WHAT IS NEEDED:
Give back a single number: the count of lines in the data that contain the string "learning".

PROVIDED DATA:
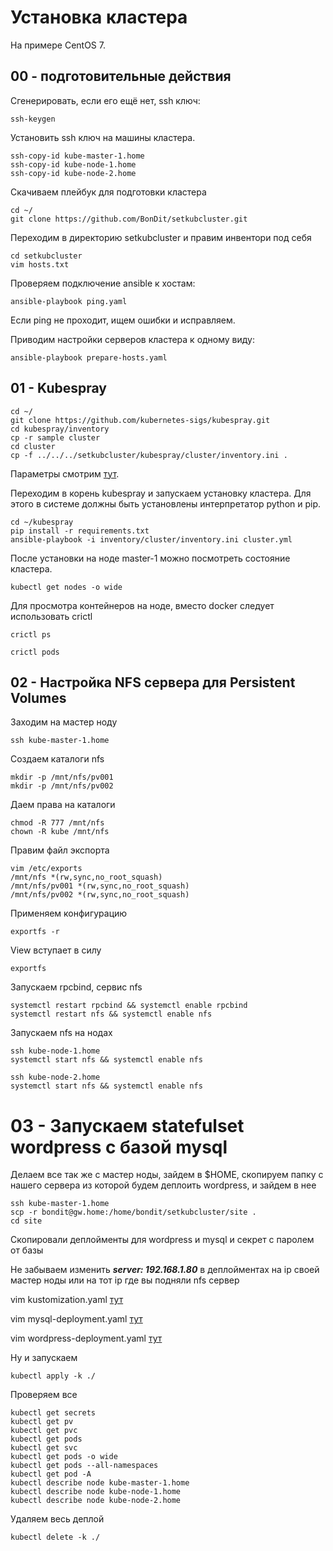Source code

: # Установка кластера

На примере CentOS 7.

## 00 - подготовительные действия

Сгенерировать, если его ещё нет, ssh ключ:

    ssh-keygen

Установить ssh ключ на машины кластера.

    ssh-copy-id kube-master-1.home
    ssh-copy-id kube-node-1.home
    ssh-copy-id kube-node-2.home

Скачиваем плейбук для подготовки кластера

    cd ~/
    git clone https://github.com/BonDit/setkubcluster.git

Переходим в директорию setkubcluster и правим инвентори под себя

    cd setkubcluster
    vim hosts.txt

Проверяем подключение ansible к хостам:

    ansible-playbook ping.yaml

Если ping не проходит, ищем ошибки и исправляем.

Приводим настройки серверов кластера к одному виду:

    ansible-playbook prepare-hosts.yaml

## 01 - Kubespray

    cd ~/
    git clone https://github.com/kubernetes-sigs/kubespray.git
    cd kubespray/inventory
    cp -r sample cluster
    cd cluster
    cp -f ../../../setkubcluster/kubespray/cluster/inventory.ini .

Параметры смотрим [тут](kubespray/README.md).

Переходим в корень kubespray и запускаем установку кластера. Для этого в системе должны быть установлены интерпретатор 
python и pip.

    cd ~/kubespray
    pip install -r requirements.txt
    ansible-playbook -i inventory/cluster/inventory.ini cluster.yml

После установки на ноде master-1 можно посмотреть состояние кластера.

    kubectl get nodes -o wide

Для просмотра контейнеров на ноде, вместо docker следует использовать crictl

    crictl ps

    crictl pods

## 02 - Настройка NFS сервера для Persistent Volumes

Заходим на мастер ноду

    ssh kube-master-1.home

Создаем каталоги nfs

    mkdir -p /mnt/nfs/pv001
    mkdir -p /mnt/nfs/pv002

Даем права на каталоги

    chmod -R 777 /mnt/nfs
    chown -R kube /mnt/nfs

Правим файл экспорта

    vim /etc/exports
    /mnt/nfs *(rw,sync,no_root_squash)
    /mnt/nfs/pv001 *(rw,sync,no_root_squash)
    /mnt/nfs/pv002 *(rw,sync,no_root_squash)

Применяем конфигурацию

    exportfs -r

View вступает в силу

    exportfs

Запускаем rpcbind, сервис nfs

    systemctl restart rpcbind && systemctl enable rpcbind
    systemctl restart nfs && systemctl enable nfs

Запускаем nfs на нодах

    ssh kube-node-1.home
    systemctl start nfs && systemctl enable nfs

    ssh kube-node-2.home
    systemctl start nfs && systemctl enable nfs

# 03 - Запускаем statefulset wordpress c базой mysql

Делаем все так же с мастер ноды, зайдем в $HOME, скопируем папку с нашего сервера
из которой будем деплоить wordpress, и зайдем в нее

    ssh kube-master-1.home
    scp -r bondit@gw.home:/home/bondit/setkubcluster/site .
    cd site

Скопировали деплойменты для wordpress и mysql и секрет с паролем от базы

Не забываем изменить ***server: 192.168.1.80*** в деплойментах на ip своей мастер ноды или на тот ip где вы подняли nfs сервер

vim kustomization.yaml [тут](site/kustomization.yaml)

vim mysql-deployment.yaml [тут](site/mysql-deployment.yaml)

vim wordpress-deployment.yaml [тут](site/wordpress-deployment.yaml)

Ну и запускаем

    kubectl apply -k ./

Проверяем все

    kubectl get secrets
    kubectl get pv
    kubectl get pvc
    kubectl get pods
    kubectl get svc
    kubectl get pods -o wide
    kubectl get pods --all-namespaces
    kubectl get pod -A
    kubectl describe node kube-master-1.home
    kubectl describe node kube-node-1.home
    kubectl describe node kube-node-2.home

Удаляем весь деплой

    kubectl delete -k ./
* * *
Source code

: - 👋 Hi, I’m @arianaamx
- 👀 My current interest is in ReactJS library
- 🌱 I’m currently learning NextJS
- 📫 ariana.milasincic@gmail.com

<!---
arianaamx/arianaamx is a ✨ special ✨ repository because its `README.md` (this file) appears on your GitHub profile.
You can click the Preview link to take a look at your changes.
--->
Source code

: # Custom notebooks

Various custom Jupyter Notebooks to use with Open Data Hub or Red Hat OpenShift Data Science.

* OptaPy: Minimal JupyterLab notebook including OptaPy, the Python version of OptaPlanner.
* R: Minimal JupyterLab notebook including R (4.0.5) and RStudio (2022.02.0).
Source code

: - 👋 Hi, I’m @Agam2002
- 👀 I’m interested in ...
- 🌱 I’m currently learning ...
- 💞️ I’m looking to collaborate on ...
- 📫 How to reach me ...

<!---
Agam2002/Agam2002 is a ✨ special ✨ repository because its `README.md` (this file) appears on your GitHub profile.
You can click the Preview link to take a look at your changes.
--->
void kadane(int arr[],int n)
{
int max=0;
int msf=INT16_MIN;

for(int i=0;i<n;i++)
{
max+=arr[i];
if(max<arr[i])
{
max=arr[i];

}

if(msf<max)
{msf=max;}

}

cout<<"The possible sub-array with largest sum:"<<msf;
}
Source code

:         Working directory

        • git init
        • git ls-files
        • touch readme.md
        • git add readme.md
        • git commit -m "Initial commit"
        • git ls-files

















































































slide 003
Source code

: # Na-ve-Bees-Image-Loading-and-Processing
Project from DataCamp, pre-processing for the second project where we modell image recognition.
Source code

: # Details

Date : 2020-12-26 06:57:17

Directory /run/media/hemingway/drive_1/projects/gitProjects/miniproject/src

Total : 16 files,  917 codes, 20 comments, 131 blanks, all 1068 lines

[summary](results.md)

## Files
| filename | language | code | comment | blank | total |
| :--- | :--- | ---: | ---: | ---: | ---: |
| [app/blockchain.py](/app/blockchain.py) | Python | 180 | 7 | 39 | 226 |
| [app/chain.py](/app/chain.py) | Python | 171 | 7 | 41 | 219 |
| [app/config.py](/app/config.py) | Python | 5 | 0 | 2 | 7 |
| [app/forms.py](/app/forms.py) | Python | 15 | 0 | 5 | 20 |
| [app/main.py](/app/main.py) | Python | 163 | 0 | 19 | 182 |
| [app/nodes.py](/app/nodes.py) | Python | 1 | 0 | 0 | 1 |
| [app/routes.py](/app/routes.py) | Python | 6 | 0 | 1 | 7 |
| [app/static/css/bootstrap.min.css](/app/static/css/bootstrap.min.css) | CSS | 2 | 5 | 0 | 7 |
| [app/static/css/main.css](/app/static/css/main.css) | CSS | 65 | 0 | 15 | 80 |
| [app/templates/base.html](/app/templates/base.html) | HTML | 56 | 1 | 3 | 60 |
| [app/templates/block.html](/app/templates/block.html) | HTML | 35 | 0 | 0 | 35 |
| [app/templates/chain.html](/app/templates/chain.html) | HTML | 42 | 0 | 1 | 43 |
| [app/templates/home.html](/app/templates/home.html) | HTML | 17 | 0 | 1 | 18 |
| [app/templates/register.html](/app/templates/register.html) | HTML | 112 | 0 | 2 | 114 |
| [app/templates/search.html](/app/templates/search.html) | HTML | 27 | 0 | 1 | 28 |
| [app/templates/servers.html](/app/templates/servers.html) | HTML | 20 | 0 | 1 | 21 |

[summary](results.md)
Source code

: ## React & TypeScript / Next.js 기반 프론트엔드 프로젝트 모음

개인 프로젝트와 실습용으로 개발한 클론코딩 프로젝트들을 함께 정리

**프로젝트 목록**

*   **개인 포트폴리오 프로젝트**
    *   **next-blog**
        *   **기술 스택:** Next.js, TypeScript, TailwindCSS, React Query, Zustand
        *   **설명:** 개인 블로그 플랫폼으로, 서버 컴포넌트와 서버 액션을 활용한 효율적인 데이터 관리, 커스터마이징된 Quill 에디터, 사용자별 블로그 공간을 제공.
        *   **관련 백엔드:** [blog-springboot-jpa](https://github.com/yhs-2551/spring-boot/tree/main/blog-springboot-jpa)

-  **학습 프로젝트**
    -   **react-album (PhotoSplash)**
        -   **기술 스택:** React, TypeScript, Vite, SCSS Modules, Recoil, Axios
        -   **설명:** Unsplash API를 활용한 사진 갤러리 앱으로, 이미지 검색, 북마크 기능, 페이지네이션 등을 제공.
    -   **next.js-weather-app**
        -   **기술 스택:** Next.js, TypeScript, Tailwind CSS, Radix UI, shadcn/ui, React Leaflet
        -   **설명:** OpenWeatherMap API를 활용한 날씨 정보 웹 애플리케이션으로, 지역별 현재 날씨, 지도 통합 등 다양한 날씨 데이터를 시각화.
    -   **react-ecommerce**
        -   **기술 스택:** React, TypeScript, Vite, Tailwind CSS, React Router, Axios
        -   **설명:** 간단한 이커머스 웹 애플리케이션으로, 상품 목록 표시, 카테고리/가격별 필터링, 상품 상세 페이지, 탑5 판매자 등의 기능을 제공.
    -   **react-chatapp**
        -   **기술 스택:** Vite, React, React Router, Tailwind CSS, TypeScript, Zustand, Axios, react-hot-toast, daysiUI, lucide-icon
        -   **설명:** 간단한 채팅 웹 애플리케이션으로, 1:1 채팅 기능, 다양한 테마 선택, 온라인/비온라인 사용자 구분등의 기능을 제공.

EXPECTED ANSWER:
2